In 2008, Diggs’ father Aron passed away from congestive heart failure. Several months before his death, the patriarch of the Diggs family gave a message to his oldest son.
“He just told me, ‘Look after your brothers. Look after your mom. Look after your family,'” Diggs recalled. “That meant a lot to me. With this day coming forward, it just came full circle. … I’m happy that I can look at my mom and tell her everything’s gonna be OK.”
Diggs signed a five-year extension on Tuesday that could pay him over $70 million through 2023. Though his two younger brothers Trevon and Mar’Sean both have football-playing aspirations, Stefon Diggs was the first to provide his mother, Stephanie, with financial security. Diggs’ mother worked at Amtrak for nearly three decades to support the family.
“That was the first person I wanted to tell,” Diggs said of his mother. “I called her a couple times. You’d be surprised she didn’t answer. She finally got the message and she was kinda frantic a little bit, but she was excited. She was where a mom would be in a situation like that.
“A couple months ago she almost had a heart attack with the Saints game, so I guess this news would be a little bit more relieving, and it’s just a happy moment.”
Diggs, 24, only needed three NFL season to earn one of the top-10 highest wide receiver salaries. Driven by a lower-than-expected draft status, his family situation and a fierce competitiveness, the University of Maryland product averaged over 800 yards from 2015-17.
“I was talking to his mother and how proud she should be, not because of what he does on the field. That’s secondary,” said general manager Rick Spielman. “It’s how your son has grown as a man, and how many people look up to him, and how many kids look up to these guys. They set great examples.”
Stephanie Diggs was on hand for her son’s press conference after he called her Monday and told her she needed to get on a plane. As Stefon Diggs spoke about his father, his voice broke several times. It was 10 years ago in January he had stepped into a “father figure” role at the age of 14. Tuesday’s announcement was the culmination of a decade-long battle to honor his father’s wish.
“Kind of like one of those things where he’s not here, and it probably drove me even more because I knew he wasn’t here,” Diggs said. “But hopefully he’s looking down and he’s happy.”

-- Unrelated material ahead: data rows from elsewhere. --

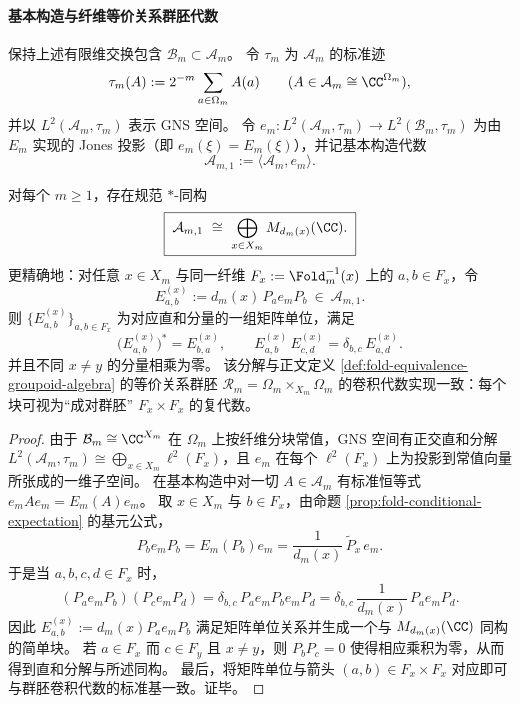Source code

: \paragraph{基本构造与纤维等价关系群胚代数}
保持上述有限维交换包含 \(\mathcal B_m\subset \mathcal A_m\)。
令 \(\tau_m\) 为 \(\mathcal A_m\) 的标准迹
\[
\tau_m(A):=2^{-m}\sum_{a\in\Omega_m}A(a)\qquad(A\in\mathcal A_m\cong \CC^{\Omega_m}),
\]
并以 \(L^2(\mathcal A_m,\tau_m)\) 表示 GNS 空间。
令 \(e_m:L^2(\mathcal A_m,\tau_m)\to L^2(\mathcal B_m,\tau_m)\) 为由 \(E_m\) 实现的 Jones 投影（即 \(e_m(\xi)=E_m(\xi)\)），并记基本构造代数
\[
\mathcal A_{m,1}:=\langle \mathcal A_m,e_m\rangle.
\]

\begin{theorem}\label{thm:op-algebra-fold-basic-construction-pair-groupoid}
对每个 \(m\ge 1\)，存在规范 \(\ast\)-同构
\[
\boxed{\;\mathcal A_{m,1}\ \cong\ \bigoplus_{x\in X_m} M_{d_m(x)}(\CC).\;}
\]
更精确地：对任意 \(x\in X_m\) 与同一纤维 \(F_x:=\Fold_m^{-1}(x)\) 上的 \(a,b\in F_x\)，令
\[
E^{(x)}_{a,b}:=d_m(x)\,P_a e_m P_b\ \in\ \mathcal A_{m,1}.
\]
则 \(\{E^{(x)}_{a,b}\}_{a,b\in F_x}\) 为对应直和分量的一组矩阵单位，满足
\[
\bigl(E^{(x)}_{a,b}\bigr)^\ast=E^{(x)}_{b,a},
\qquad
E^{(x)}_{a,b}\,E^{(x)}_{c,d}=\delta_{b,c}\,E^{(x)}_{a,d}.
\]
并且不同 \(x\neq y\) 的分量相乘为零。
该分解与正文定义 \ref{def:fold-equivalence-groupoid-algebra} 的等价关系群胚 \(\mathcal R_m=\Omega_m\times_{X_m}\Omega_m\) 的卷积代数实现一致：每个块可视为“成对群胚” \(F_x\times F_x\) 的复代数。
\end{theorem}

\begin{proof}
由于 \(\mathcal B_m\cong \CC^{X_m}\) 在 \(\Omega_m\) 上按纤维分块常值，GNS 空间有正交直和分解
\(
L^2(\mathcal A_m,\tau_m)\cong \bigoplus_{x\in X_m}\ell^2(F_x)
\)，且 \(e_m\) 在每个 \(\ell^2(F_x)\) 上为投影到常值向量所张成的一维子空间。
在基本构造中对一切 \(A\in\mathcal A_m\) 有标准恒等式 \(e_mAe_m=E_m(A)e_m\)。
取 \(x\in X_m\) 与 \(b\in F_x\)，由命题 \ref{prop:fold-conditional-expectation} 的基元公式，
\[
P_b e_m P_b
=E_m(P_b)e_m
=\frac{1}{d_m(x)}\,\widetilde P_x\,e_m.
\]
于是当 \(a,b,c,d\in F_x\) 时，
\[
(P_a e_m P_b)(P_c e_m P_d)
=\delta_{b,c}\,P_a e_m P_b e_m P_d
=\delta_{b,c}\,\frac{1}{d_m(x)}\,P_a e_m P_d.
\]
因此 \(E^{(x)}_{a,b}:=d_m(x)P_a e_m P_b\) 满足矩阵单位关系并生成一个与 \(M_{d_m(x)}(\CC)\) 同构的简单块。
若 \(a\in F_x\) 而 \(c\in F_y\) 且 \(x\neq y\)，则 \(P_bP_c=0\) 使得相应乘积为零，从而得到直和分解与所述同构。
最后，将矩阵单位与箭头 \((a,b)\in F_x\times F_x\) 对应即可与群胚卷积代数的标准基一致。证毕。
\end{proof}

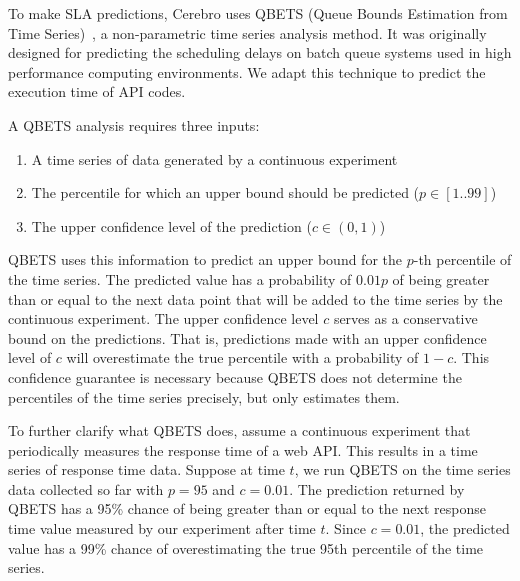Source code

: To make SLA predictions, Cerebro uses QBETS (Queue Bounds Estimation from Time Series)~\cite{Nurmi:2007:QQB:1791551.1791556},
a non-parametric time series analysis method.
It was originally designed for
predicting the scheduling delays on batch queue systems used in high performance computing environments. 
We adapt this technique to predict the execution time of API codes.

A QBETS analysis requires three inputs:
\begin{enumerate}
\item A time series of data generated by a continuous experiment
\item The percentile for which an upper bound should be predicted ($p \in [1..99]$)
\item The upper confidence level of the prediction ($c \in (0,1)$)
\end{enumerate}

QBETS uses this information to predict an upper bound for the $p$-th percentile of the time series.
The predicted value has a probability of $0.01p$ of being greater than or equal to the next data point that
will be added to the time series by the continuous experiment. 
The upper confidence level $c$ serves as a conservative
bound on the predictions. That is, predictions made with an upper confidence level of $c$ will overestimate
the true percentile with a probability of $1-c$. This confidence guarantee is necessary because 
QBETS does not determine the 
percentiles of the time series precisely, but only estimates them. 

To further clarify what QBETS does, assume a continuous experiment that periodically measures the
response time of a web API. This results in a time series of response time data. Suppose at time $t$,
we run QBETS on the time series data collected so far with $p=95$ and $c=0.01$. The prediction returned
by QBETS has a 95\% chance of being greater than or equal to the next response time value measured
by our experiment after time $t$. Since $c=0.01$, the predicted value has a 99\% chance of
overestimating the true 95th percentile of the time series.

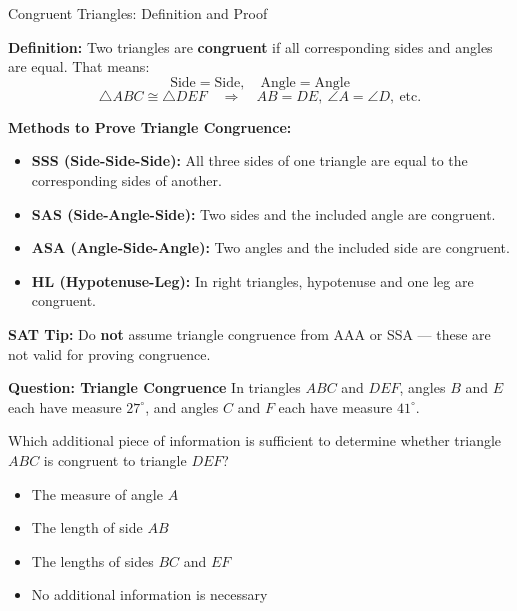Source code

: \documentclass{beamer}
\begin{document}
\begin{frame}{Congruent Triangles: Definition and Proof }
\small

\textbf{Definition:}  
Two triangles are \textbf{congruent} if all corresponding sides and angles are equal. That means:
\[
\text{Side} = \text{Side},\quad \text{Angle} = \text{Angle}
\]
\[
\triangle ABC \cong \triangle DEF \quad \Rightarrow \quad AB = DE,\ \angle A = \angle D,\ \text{etc.}
\]

\vspace{0.3cm}
\textbf{Methods to Prove Triangle Congruence:}
\begin{itemize}
    \item \textbf{SSS (Side-Side-Side):} All three sides of one triangle are equal to the corresponding sides of another.
    \item \textbf{SAS (Side-Angle-Side):} Two sides and the included angle are congruent.
    \item \textbf{ASA (Angle-Side-Angle):} Two angles and the included side are congruent.

    \item \textbf{HL (Hypotenuse-Leg):} In right triangles, hypotenuse and one leg are congruent.
\end{itemize}

\vspace{0.2cm}
\textbf{SAT Tip:}  
Do \textbf{not} assume triangle congruence from AAA or SSA — these are not valid for proving congruence.

\end{frame}



\begin{frame}{\textbf{Question: Triangle Congruence}}
In triangles \( ABC \) and \( DEF \), angles \( B \) and \( E \) each have measure \( 27^\circ \), and angles \( C \) and \( F \) each have measure \( 41^\circ \). 

Which additional piece of information is sufficient to determine whether triangle \( ABC \) is congruent to triangle \( DEF \)?

\begin{itemize}
    \item[A.] The measure of angle \( A \)
    \item[B.] The length of side \( AB \)
    \item[C.] The lengths of sides \( BC \) and \( EF \)
    \item[D.] No additional information is necessary
\end{itemize}
\end{frame}
\end{document}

He likely would’ve been happy last January when his oldest son completed the Minneapolis Miracle nearly 10 years to the day of his passing. Diggs’ 61-yard touchdown reception advanced the Vikings to the NFC Championship Game.
His extension, though, went beyond that heroic moment. Diggs has impressed many members of the Vikings organization, including his head coach, since arriving in the spring of 2015.
“He’s been a good person off the field, he’s been a good person on the field,” said Mike Zimmer. “When he messes up, he knows. One time I had him in my office and I asked him a question, and he says ‘Now coach, you know you know the answer when you ask the question.’ Those are the kind of things. He’s a smart guy that’s done a great job.”
His next mission will be to prove the Vikings right for making a significant investment.
“My Pops left me a message to do, and I accomplished it,” said Diggs, “and now I’m moving forward.”